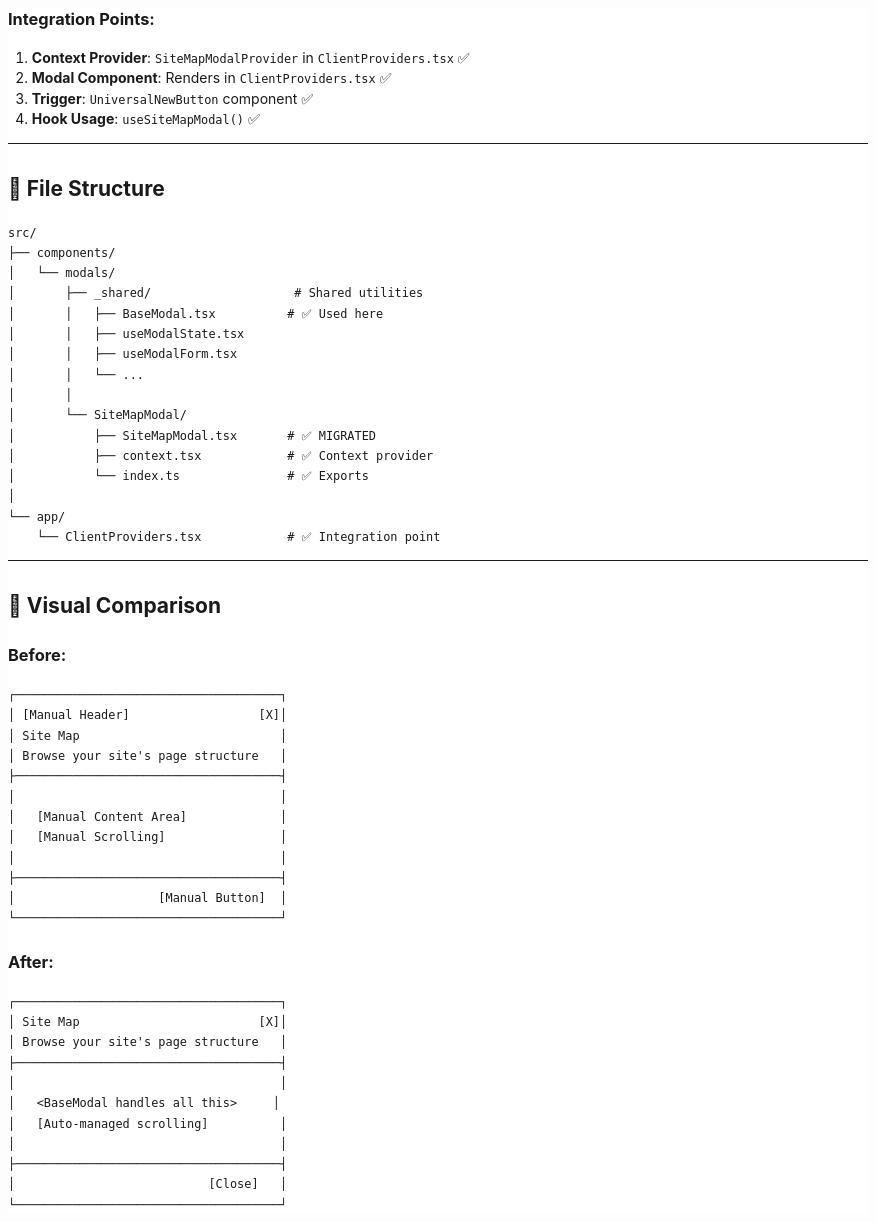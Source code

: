 ### **Integration Points:**

1. **Context Provider**: `SiteMapModalProvider` in `ClientProviders.tsx` ✅
2. **Modal Component**: Renders in `ClientProviders.tsx` ✅
3. **Trigger**: `UniversalNewButton` component ✅
4. **Hook Usage**: `useSiteMapModal()` ✅

---

## 📁 File Structure

```
src/
├── components/
│   └── modals/
│       ├── _shared/                    # Shared utilities
│       │   ├── BaseModal.tsx          # ✅ Used here
│       │   ├── useModalState.tsx
│       │   ├── useModalForm.tsx
│       │   └── ...
│       │
│       └── SiteMapModal/
│           ├── SiteMapModal.tsx       # ✅ MIGRATED
│           ├── context.tsx            # ✅ Context provider
│           └── index.ts               # ✅ Exports
│
└── app/
    └── ClientProviders.tsx            # ✅ Integration point
```

---

## 🎨 Visual Comparison

### Before:
```
┌─────────────────────────────────────┐
│ [Manual Header]                  [X]│
│ Site Map                            │
│ Browse your site's page structure   │
├─────────────────────────────────────┤
│                                     │
│   [Manual Content Area]             │
│   [Manual Scrolling]                │
│                                     │
├─────────────────────────────────────┤
│                    [Manual Button]  │
└─────────────────────────────────────┘
```

### After:
```
┌─────────────────────────────────────┐
│ Site Map                         [X]│
│ Browse your site's page structure   │
├─────────────────────────────────────┤
│                                     │
│   <BaseModal handles all this>     │
│   [Auto-managed scrolling]          │
│                                     │
├─────────────────────────────────────┤
│                           [Close]   │
└─────────────────────────────────────┘
```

•••••

Reproduce every record verbatim, please. Omit the images.

Source code

: ### **Integration Points:**

1. **Context Provider**: `SiteMapModalProvider` in `ClientProviders.tsx` ✅
2. **Modal Component**: Renders in `ClientProviders.tsx` ✅
3. **Trigger**: `UniversalNewButton` component ✅
4. **Hook Usage**: `useSiteMapModal()` ✅

---

## 📁 File Structure

```
src/
├── components/
│   └── modals/
│       ├── _shared/                    # Shared utilities
│       │   ├── BaseModal.tsx          # ✅ Used here
│       │   ├── useModalState.tsx
│       │   ├── useModalForm.tsx
│       │   └── ...
│       │
│       └── SiteMapModal/
│           ├── SiteMapModal.tsx       # ✅ MIGRATED
│           ├── context.tsx            # ✅ Context provider
│           └── index.ts               # ✅ Exports
│
└── app/
    └── ClientProviders.tsx            # ✅ Integration point
```

---

## 🎨 Visual Comparison

### Before:
```
┌─────────────────────────────────────┐
│ [Manual Header]                  [X]│
│ Site Map                            │
│ Browse your site's page structure   │
├─────────────────────────────────────┤
│                                     │
│   [Manual Content Area]             │
│   [Manual Scrolling]                │
│                                     │
├─────────────────────────────────────┤
│                    [Manual Button]  │
└─────────────────────────────────────┘
```

### After:
```
┌─────────────────────────────────────┐
│ Site Map                         [X]│
│ Browse your site's page structure   │
├─────────────────────────────────────┤
│                                     │
│   <BaseModal handles all this>     │
│   [Auto-managed scrolling]          │
│                                     │
├─────────────────────────────────────┤
│                           [Close]   │
└─────────────────────────────────────┘
```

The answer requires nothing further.